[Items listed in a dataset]
:::::

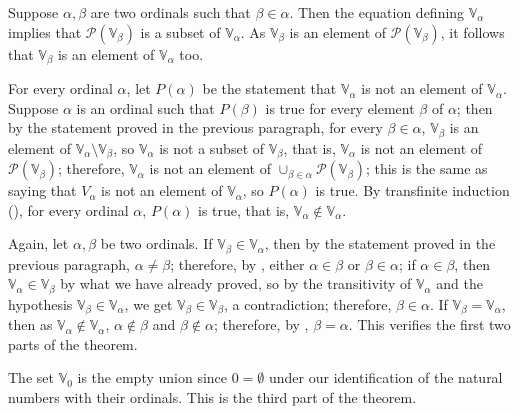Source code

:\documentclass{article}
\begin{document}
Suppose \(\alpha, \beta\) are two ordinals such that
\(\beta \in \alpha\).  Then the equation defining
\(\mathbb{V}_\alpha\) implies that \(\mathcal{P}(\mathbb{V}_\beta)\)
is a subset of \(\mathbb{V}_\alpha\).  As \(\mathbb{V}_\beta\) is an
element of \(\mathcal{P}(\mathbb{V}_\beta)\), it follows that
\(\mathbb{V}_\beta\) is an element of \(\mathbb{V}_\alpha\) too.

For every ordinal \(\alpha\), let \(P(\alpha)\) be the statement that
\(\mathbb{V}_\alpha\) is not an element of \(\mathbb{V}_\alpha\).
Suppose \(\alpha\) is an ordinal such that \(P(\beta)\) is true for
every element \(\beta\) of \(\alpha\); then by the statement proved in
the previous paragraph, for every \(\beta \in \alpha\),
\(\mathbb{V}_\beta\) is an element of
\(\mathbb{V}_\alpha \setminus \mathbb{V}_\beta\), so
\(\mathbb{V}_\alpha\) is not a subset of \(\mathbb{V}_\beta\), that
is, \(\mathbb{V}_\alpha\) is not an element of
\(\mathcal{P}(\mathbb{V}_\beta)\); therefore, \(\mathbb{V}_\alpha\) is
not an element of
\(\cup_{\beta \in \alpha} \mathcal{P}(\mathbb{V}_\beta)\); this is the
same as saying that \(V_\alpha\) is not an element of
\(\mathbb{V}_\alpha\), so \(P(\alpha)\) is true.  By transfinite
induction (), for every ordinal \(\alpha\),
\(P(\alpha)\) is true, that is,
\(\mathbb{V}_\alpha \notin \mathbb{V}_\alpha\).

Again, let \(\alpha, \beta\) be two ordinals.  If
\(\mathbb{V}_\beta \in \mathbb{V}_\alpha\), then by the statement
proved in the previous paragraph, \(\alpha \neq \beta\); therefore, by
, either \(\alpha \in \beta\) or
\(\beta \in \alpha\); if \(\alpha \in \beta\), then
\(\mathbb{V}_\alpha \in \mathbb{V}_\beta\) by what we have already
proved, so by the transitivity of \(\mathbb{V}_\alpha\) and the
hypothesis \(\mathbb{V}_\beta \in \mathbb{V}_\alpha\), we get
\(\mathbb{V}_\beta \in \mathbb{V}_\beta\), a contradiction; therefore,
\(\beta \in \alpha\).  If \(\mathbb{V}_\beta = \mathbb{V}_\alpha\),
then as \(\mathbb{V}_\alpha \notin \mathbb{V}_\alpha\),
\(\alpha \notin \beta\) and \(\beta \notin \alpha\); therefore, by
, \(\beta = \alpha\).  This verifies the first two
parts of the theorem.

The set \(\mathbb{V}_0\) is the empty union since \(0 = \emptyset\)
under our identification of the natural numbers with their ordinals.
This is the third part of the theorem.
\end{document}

:::::

▶ ASSIGNED TASK:
Give the data again exactly, without pictures.

▶ WRITTEN ANSWER:
Source code

:\documentclass{article}
\begin{document}
Suppose \(\alpha, \beta\) are two ordinals such that
\(\beta \in \alpha\).  Then the equation defining
\(\mathbb{V}_\alpha\) implies that \(\mathcal{P}(\mathbb{V}_\beta)\)
is a subset of \(\mathbb{V}_\alpha\).  As \(\mathbb{V}_\beta\) is an
element of \(\mathcal{P}(\mathbb{V}_\beta)\), it follows that
\(\mathbb{V}_\beta\) is an element of \(\mathbb{V}_\alpha\) too.

For every ordinal \(\alpha\), let \(P(\alpha)\) be the statement that
\(\mathbb{V}_\alpha\) is not an element of \(\mathbb{V}_\alpha\).
Suppose \(\alpha\) is an ordinal such that \(P(\beta)\) is true for
every element \(\beta\) of \(\alpha\); then by the statement proved in
the previous paragraph, for every \(\beta \in \alpha\),
\(\mathbb{V}_\beta\) is an element of
\(\mathbb{V}_\alpha \setminus \mathbb{V}_\beta\), so
\(\mathbb{V}_\alpha\) is not a subset of \(\mathbb{V}_\beta\), that
is, \(\mathbb{V}_\alpha\) is not an element of
\(\mathcal{P}(\mathbb{V}_\beta)\); therefore, \(\mathbb{V}_\alpha\) is
not an element of
\(\cup_{\beta \in \alpha} \mathcal{P}(\mathbb{V}_\beta)\); this is the
same as saying that \(V_\alpha\) is not an element of
\(\mathbb{V}_\alpha\), so \(P(\alpha)\) is true.  By transfinite
induction (), for every ordinal \(\alpha\),
\(P(\alpha)\) is true, that is,
\(\mathbb{V}_\alpha \notin \mathbb{V}_\alpha\).

Again, let \(\alpha, \beta\) be two ordinals.  If
\(\mathbb{V}_\beta \in \mathbb{V}_\alpha\), then by the statement
proved in the previous paragraph, \(\alpha \neq \beta\); therefore, by
, either \(\alpha \in \beta\) or
\(\beta \in \alpha\); if \(\alpha \in \beta\), then
\(\mathbb{V}_\alpha \in \mathbb{V}_\beta\) by what we have already
proved, so by the transitivity of \(\mathbb{V}_\alpha\) and the
hypothesis \(\mathbb{V}_\beta \in \mathbb{V}_\alpha\), we get
\(\mathbb{V}_\beta \in \mathbb{V}_\beta\), a contradiction; therefore,
\(\beta \in \alpha\).  If \(\mathbb{V}_\beta = \mathbb{V}_\alpha\),
then as \(\mathbb{V}_\alpha \notin \mathbb{V}_\alpha\),
\(\alpha \notin \beta\) and \(\beta \notin \alpha\); therefore, by
, \(\beta = \alpha\).  This verifies the first two
parts of the theorem.

The set \(\mathbb{V}_0\) is the empty union since \(0 = \emptyset\)
under our identification of the natural numbers with their ordinals.
This is the third part of the theorem.
\end{document}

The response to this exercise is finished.